▶ Your instructions: Take every line in the entries that includes the word "sticky" and copy it.

-------- Dataset records --------

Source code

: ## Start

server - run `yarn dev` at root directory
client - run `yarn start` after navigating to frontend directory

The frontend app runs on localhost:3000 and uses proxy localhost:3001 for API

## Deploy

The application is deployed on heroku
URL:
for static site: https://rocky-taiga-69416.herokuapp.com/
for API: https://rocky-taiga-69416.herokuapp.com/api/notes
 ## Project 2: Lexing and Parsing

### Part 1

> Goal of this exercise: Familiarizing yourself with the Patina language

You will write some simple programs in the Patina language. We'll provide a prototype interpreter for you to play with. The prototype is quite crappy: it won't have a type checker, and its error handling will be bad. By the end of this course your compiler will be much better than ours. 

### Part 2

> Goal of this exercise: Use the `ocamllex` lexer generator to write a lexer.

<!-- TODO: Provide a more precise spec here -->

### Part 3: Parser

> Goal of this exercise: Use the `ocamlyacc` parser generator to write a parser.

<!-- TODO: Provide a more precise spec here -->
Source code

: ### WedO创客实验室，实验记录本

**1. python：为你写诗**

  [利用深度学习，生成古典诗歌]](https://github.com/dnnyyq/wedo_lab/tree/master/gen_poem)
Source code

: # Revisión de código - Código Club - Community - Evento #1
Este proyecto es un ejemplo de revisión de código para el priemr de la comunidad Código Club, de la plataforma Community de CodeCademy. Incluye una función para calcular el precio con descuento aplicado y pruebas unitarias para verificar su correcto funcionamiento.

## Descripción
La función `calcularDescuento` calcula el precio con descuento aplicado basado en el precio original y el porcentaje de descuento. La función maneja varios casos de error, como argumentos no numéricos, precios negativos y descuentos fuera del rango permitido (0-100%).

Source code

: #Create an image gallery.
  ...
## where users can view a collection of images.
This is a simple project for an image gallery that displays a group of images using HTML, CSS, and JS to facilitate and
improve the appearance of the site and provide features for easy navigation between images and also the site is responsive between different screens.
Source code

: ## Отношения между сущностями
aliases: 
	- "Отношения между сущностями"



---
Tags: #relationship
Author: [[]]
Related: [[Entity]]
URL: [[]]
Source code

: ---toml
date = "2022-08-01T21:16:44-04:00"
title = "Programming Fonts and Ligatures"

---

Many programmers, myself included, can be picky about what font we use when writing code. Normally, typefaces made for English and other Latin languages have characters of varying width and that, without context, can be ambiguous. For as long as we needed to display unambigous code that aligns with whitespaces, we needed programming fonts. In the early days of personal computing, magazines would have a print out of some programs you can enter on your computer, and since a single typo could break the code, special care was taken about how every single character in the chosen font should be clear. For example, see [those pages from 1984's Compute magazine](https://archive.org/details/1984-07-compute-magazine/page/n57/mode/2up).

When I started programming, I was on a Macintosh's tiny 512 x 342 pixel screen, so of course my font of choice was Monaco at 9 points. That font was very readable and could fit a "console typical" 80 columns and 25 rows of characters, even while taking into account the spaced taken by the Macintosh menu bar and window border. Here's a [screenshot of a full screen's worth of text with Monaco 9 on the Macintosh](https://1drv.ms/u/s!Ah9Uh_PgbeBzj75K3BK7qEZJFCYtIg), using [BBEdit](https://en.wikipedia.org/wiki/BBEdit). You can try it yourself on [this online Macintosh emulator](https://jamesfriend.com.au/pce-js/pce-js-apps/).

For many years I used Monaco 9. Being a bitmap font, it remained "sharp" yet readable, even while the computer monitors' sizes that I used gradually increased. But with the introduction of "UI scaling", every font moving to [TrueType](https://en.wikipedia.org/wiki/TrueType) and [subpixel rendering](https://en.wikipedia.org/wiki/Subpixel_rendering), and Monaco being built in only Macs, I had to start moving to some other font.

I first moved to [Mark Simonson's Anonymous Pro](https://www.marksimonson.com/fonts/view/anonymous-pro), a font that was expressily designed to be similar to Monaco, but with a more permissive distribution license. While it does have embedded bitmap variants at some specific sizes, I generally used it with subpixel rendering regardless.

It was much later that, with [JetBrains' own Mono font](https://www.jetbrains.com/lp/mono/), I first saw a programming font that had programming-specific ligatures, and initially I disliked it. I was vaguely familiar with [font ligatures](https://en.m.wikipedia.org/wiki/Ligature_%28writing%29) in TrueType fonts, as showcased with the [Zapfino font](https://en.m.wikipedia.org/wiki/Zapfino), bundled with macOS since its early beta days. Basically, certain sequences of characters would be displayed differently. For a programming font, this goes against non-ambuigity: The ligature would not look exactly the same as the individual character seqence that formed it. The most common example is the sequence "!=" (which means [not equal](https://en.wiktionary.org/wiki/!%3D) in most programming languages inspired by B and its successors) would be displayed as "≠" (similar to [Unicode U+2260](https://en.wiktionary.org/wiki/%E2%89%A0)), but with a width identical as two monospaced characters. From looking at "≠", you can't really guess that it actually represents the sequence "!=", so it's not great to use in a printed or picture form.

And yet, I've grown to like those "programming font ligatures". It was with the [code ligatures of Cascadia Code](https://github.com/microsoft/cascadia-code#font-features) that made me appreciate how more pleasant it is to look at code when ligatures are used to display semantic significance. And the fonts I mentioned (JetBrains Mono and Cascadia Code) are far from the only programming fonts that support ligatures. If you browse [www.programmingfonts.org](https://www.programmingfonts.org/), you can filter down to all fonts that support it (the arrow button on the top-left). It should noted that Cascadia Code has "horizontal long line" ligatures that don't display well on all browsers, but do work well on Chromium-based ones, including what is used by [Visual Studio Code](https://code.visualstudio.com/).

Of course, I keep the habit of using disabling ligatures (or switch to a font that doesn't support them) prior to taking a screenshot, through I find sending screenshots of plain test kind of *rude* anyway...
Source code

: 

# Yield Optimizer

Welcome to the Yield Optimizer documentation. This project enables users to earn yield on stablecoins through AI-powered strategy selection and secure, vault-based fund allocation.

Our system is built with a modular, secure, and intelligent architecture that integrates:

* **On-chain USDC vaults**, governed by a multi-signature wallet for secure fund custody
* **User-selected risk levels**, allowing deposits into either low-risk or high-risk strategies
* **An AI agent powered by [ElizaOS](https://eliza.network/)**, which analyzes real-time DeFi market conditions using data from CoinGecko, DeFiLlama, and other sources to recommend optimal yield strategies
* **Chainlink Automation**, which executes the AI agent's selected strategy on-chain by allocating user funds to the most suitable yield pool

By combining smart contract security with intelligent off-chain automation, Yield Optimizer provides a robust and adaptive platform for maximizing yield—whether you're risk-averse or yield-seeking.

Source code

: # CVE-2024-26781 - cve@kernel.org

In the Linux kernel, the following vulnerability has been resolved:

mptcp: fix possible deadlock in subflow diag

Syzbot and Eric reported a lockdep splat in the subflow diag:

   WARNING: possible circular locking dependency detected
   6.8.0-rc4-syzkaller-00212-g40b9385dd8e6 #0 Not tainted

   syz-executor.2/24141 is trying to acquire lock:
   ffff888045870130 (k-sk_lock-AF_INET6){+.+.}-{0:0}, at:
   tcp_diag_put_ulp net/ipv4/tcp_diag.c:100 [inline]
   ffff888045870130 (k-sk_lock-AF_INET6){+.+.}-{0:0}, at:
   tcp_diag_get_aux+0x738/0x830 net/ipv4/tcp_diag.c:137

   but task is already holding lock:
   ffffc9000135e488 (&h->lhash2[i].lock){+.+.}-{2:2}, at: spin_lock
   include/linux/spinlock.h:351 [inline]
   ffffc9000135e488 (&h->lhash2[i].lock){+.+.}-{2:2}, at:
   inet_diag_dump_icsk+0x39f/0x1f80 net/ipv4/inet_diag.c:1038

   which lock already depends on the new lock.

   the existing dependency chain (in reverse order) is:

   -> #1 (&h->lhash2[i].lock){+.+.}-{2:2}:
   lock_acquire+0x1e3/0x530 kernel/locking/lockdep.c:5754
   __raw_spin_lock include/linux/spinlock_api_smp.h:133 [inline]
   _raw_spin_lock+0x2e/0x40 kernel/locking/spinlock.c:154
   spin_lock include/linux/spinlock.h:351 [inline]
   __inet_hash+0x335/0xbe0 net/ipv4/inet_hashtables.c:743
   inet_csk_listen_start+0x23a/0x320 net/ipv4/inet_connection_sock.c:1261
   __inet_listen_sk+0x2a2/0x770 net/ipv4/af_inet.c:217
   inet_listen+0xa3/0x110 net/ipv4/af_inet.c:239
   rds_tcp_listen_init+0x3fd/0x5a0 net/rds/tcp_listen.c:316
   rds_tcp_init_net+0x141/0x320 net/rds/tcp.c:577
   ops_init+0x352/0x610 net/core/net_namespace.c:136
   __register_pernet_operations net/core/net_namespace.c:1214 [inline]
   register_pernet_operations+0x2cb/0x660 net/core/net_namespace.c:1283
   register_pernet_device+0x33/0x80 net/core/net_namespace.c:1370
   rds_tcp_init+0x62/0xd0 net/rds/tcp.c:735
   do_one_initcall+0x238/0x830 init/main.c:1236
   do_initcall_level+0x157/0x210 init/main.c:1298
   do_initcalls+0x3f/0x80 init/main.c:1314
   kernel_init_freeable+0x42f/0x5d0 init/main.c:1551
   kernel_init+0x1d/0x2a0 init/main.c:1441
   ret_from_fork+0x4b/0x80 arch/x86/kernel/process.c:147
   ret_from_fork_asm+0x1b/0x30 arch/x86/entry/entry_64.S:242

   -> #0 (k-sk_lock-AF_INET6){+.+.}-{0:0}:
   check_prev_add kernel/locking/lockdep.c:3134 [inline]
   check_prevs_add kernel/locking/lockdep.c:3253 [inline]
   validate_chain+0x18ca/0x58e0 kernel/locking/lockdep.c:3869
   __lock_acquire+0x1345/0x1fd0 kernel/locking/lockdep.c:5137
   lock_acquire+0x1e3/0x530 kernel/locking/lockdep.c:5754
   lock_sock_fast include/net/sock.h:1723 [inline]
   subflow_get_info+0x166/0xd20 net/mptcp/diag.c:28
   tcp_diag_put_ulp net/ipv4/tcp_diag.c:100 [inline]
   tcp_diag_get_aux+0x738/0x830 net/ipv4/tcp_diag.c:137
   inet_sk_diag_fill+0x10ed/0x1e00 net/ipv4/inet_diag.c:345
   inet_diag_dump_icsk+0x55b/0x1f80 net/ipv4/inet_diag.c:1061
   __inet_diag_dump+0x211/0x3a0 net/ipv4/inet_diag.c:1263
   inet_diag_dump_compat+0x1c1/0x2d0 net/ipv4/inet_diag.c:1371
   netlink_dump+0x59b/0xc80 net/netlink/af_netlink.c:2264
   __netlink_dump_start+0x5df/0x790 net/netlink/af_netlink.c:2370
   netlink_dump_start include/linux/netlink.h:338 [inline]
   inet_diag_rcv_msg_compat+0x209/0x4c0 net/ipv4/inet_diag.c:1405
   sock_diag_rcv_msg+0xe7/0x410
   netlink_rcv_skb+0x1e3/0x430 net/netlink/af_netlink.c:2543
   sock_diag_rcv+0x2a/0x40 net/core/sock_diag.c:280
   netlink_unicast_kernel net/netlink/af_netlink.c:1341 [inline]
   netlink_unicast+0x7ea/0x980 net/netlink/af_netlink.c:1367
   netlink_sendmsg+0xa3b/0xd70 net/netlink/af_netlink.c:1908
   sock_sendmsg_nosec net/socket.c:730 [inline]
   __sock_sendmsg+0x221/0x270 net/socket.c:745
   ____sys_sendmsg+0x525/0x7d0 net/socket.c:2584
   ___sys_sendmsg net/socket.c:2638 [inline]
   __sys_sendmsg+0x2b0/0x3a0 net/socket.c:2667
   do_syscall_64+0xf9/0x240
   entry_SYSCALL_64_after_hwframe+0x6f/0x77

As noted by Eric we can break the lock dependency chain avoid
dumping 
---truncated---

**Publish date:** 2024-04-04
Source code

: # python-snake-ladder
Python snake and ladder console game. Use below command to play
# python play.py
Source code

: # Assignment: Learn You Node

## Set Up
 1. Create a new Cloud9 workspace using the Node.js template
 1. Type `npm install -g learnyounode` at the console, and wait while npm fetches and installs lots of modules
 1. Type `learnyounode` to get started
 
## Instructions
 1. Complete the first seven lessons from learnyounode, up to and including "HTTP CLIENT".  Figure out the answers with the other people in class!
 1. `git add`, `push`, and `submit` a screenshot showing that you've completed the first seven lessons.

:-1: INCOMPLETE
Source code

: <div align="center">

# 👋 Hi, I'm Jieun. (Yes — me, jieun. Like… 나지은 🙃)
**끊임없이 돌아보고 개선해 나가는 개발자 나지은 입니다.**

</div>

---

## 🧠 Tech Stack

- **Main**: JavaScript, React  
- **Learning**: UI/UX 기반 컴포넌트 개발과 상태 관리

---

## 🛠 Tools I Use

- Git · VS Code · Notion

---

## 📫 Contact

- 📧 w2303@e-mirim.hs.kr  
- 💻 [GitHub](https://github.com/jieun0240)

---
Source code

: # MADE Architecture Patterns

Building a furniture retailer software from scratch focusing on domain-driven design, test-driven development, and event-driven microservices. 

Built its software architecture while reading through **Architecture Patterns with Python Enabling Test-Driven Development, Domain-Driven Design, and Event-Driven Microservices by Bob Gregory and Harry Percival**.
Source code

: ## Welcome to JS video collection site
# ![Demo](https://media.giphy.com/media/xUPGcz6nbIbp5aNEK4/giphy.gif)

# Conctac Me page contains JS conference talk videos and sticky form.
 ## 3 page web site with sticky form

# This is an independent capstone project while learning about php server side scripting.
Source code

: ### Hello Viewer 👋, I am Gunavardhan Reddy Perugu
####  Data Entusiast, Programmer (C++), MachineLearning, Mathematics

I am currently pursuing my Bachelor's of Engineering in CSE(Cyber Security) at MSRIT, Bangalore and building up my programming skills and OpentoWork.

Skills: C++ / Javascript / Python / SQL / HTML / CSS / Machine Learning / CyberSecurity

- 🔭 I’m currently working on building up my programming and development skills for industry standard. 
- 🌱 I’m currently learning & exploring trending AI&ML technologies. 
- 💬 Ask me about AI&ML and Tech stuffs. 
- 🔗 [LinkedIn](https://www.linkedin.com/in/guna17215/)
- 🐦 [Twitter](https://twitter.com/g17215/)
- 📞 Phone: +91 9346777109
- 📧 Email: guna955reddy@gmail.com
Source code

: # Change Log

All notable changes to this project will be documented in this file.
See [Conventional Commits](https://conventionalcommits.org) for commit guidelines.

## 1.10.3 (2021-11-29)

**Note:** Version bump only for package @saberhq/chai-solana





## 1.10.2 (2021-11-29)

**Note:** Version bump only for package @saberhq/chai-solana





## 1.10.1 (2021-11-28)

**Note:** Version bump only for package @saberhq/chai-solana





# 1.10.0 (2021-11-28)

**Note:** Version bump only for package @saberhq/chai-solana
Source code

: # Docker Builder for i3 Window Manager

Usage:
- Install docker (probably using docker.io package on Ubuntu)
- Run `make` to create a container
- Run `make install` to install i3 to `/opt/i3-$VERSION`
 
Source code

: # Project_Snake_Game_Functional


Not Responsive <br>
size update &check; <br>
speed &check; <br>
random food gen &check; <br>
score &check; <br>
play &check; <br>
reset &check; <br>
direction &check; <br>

--------

▶ Answer section:
# Conctac Me page contains JS conference talk videos and sticky form.
 ## 3 page web site with sticky form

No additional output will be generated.